§ REQUIRED WORK
Every line below must be reproduced exactly. Copy them all.

§ Records excerpted from a collection
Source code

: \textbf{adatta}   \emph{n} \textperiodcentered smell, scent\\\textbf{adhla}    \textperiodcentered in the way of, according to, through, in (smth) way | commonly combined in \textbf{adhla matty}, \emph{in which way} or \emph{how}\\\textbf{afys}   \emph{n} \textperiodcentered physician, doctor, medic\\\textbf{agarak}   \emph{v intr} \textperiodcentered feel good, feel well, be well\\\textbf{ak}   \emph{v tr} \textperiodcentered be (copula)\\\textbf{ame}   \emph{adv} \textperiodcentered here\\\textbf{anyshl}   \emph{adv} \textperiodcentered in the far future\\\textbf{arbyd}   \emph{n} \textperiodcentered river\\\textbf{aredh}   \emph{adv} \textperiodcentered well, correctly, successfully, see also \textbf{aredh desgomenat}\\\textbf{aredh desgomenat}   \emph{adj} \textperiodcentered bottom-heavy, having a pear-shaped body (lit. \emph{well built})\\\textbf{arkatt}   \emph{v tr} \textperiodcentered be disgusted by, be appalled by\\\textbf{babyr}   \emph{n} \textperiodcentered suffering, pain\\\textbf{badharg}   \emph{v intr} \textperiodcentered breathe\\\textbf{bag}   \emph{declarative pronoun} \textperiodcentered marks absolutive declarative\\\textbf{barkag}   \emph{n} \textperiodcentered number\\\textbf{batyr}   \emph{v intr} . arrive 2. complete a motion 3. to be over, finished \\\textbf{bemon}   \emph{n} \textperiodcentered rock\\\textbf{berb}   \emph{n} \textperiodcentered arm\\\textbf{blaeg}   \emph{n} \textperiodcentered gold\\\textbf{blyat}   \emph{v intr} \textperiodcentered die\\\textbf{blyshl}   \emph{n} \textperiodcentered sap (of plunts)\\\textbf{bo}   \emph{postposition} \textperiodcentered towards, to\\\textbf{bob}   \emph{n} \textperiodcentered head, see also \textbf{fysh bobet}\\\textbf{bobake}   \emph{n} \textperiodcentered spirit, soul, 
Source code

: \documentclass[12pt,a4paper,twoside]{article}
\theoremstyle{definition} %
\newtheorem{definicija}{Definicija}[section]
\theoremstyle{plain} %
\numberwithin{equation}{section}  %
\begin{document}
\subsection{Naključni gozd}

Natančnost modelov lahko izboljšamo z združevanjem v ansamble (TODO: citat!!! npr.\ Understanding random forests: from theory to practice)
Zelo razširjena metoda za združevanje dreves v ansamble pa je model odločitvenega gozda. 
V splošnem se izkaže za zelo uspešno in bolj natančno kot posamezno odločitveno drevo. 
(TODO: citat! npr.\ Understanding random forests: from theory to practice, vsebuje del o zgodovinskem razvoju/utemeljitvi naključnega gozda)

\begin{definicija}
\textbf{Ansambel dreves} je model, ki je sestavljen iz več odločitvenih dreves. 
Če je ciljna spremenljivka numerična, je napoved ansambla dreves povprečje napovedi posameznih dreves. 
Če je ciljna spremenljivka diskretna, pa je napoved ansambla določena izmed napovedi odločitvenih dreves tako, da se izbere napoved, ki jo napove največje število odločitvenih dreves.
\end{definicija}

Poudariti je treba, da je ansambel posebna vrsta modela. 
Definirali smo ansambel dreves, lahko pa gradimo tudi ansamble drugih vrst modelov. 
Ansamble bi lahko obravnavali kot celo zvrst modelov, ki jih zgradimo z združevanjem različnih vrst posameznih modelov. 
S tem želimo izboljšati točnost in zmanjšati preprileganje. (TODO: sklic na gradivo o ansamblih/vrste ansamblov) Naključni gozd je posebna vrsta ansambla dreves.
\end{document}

§ WRITTEN REPLY
Source code

: \textbf{adatta}   \emph{n} \textperiodcentered smell, scent\\\textbf{adhla}    \textperiodcentered in the way of, according to, through, in (smth) way | commonly combined in \textbf{adhla matty}, \emph{in which way} or \emph{how}\\\textbf{afys}   \emph{n} \textperiodcentered physician, doctor, medic\\\textbf{agarak}   \emph{v intr} \textperiodcentered feel good, feel well, be well\\\textbf{ak}   \emph{v tr} \textperiodcentered be (copula)\\\textbf{ame}   \emph{adv} \textperiodcentered here\\\textbf{anyshl}   \emph{adv} \textperiodcentered in the far future\\\textbf{arbyd}   \emph{n} \textperiodcentered river\\\textbf{aredh}   \emph{adv} \textperiodcentered well, correctly, successfully, see also \textbf{aredh desgomenat}\\\textbf{aredh desgomenat}   \emph{adj} \textperiodcentered bottom-heavy, having a pear-shaped body (lit. \emph{well built})\\\textbf{arkatt}   \emph{v tr} \textperiodcentered be disgusted by, be appalled by\\\textbf{babyr}   \emph{n} \textperiodcentered suffering, pain\\\textbf{badharg}   \emph{v intr} \textperiodcentered breathe\\\textbf{bag}   \emph{declarative pronoun} \textperiodcentered marks absolutive declarative\\\textbf{barkag}   \emph{n} \textperiodcentered number\\\textbf{batyr}   \emph{v intr} . arrive 2. complete a motion 3. to be over, finished \\\textbf{bemon}   \emph{n} \textperiodcentered rock\\\textbf{berb}   \emph{n} \textperiodcentered arm\\\textbf{blaeg}   \emph{n} \textperiodcentered gold\\\textbf{blyat}   \emph{v intr} \textperiodcentered die\\\textbf{blyshl}   \emph{n} \textperiodcentered sap (of plunts)\\\textbf{bo}   \emph{postposition} \textperiodcentered towards, to\\\textbf{bob}   \emph{n} \textperiodcentered head, see also \textbf{fysh bobet}\\\textbf{bobake}   \emph{n} \textperiodcentered spirit, soul, 
Source code

: \documentclass[12pt,a4paper,twoside]{article}
\theoremstyle{definition} %
\newtheorem{definicija}{Definicija}[section]
\theoremstyle{plain} %
\numberwithin{equation}{section}  %
\begin{document}
\subsection{Naključni gozd}

Natančnost modelov lahko izboljšamo z združevanjem v ansamble (TODO: citat!!! npr.\ Understanding random forests: from theory to practice)
Zelo razširjena metoda za združevanje dreves v ansamble pa je model odločitvenega gozda. 
V splošnem se izkaže za zelo uspešno in bolj natančno kot posamezno odločitveno drevo. 
(TODO: citat! npr.\ Understanding random forests: from theory to practice, vsebuje del o zgodovinskem razvoju/utemeljitvi naključnega gozda)

\begin{definicija}
\textbf{Ansambel dreves} je model, ki je sestavljen iz več odločitvenih dreves. 
Če je ciljna spremenljivka numerična, je napoved ansambla dreves povprečje napovedi posameznih dreves. 
Če je ciljna spremenljivka diskretna, pa je napoved ansambla določena izmed napovedi odločitvenih dreves tako, da se izbere napoved, ki jo napove največje število odločitvenih dreves.
\end{definicija}

Poudariti je treba, da je ansambel posebna vrsta modela. 
Definirali smo ansambel dreves, lahko pa gradimo tudi ansamble drugih vrst modelov. 
Ansamble bi lahko obravnavali kot celo zvrst modelov, ki jih zgradimo z združevanjem različnih vrst posameznih modelov. 
S tem želimo izboljšati točnost in zmanjšati preprileganje. (TODO: sklic na gradivo o ansamblih/vrste ansamblov) Naključni gozd je posebna vrsta ansambla dreves.
\end{document}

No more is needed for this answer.